2013 Domaine Georges Roumier Chambolle-Musigny 1er Cru "Les Cras"

SKU #1236013 91-93 points Allen Meadows - Burghound

 (from a 1.75 ha parcel of vines averaging 35 to 40 years of age). Reduction flattens the nose and once again renders it impossible to assess. The natural elegance and class of Les Cras is immediately evident in the mouth as the textured, intense and sleekly powerful flavors simply ooze minerality that continues onto the beautifully long, balanced and refreshing finale. This strikingly pretty effort is firm but a bit less austere than it typically is at this stage and should amply repay 10 to 12 years of cellaring.  (1/2015)

91-93 points Robert Parker's Wine Advocate

 The 2013 Chambolle-Musigny les Cras has a very reticent, broody bouquet that does not want to come out to play. The palate is vibrant and focused with wonderful chalky tannins, citric acidity and a long, lightly spiced finish that fans out with vim and vigor. This should be very satisfying once in bottle, although I wager that it will deserve more cellaring than Roumier’s other 2013s.  (12/2014)

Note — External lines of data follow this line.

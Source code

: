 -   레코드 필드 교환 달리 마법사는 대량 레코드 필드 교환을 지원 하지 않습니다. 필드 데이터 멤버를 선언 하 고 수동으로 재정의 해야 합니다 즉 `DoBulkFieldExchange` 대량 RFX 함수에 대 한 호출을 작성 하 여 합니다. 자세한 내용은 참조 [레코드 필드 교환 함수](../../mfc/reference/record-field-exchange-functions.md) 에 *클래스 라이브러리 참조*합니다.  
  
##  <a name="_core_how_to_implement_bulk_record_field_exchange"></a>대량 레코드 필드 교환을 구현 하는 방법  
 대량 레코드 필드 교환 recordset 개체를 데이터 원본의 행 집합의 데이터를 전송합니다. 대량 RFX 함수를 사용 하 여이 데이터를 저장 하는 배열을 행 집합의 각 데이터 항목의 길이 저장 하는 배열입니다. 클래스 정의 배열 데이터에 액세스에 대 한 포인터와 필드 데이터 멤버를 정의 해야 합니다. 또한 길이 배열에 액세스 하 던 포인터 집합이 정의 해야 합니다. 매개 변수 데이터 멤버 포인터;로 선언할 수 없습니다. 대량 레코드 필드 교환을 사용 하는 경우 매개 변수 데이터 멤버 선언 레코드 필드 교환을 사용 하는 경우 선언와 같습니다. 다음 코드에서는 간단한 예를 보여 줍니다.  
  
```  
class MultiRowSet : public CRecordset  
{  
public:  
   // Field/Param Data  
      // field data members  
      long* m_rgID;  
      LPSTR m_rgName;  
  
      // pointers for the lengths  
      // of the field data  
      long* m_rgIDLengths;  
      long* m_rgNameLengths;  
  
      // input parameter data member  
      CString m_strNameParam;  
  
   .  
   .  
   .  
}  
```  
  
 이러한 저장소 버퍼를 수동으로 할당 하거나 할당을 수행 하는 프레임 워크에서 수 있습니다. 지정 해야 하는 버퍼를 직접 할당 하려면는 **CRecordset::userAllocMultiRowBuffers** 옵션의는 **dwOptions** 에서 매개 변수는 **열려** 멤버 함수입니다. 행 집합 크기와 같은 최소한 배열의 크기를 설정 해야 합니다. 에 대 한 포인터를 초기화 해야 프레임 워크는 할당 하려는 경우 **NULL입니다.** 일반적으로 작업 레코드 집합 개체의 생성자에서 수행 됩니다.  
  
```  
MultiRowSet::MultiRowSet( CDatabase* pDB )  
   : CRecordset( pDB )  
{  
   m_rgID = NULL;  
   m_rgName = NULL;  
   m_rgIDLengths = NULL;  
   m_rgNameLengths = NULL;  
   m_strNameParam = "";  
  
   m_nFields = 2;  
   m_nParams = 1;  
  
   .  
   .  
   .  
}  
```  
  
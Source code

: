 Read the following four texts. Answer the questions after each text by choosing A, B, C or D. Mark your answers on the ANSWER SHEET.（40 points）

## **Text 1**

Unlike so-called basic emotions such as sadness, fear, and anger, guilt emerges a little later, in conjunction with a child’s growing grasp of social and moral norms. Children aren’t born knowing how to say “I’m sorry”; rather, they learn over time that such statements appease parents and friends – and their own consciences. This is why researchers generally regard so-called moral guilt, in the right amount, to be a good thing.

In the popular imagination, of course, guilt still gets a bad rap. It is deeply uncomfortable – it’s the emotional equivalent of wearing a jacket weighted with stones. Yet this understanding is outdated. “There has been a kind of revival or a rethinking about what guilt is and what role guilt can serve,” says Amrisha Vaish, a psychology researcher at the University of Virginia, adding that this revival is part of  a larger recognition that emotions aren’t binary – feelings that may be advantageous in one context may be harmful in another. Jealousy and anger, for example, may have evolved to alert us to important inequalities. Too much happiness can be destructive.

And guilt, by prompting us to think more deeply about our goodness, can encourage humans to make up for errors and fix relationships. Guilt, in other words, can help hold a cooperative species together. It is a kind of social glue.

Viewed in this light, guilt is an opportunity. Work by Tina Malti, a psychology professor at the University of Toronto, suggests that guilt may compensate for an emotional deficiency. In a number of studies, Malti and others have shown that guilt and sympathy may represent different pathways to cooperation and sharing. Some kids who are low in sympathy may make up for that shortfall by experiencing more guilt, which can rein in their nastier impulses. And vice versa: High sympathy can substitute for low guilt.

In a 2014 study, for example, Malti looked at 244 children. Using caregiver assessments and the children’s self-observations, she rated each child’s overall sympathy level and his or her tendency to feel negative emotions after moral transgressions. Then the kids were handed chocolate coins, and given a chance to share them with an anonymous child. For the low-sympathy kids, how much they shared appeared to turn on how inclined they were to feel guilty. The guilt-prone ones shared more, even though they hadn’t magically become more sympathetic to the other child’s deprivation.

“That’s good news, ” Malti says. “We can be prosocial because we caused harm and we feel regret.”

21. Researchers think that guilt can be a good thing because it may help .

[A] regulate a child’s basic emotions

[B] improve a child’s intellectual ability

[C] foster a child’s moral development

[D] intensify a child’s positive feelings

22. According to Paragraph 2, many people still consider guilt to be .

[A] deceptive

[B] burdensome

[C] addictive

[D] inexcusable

91-93 points Stephen Tanzer's International Wine Cellar

 Healthy deep red. Musky aromas of redcurrant, raspberry, smoke and minerals. Rich, ripe and broad, with very good depth to the dark red fruit, mineral and mocha flavors. Finishes serious, thick and dry, with substantial tannins supported by the wine's very excellent stuffing. Quite full for this premier cru.  (1/2015)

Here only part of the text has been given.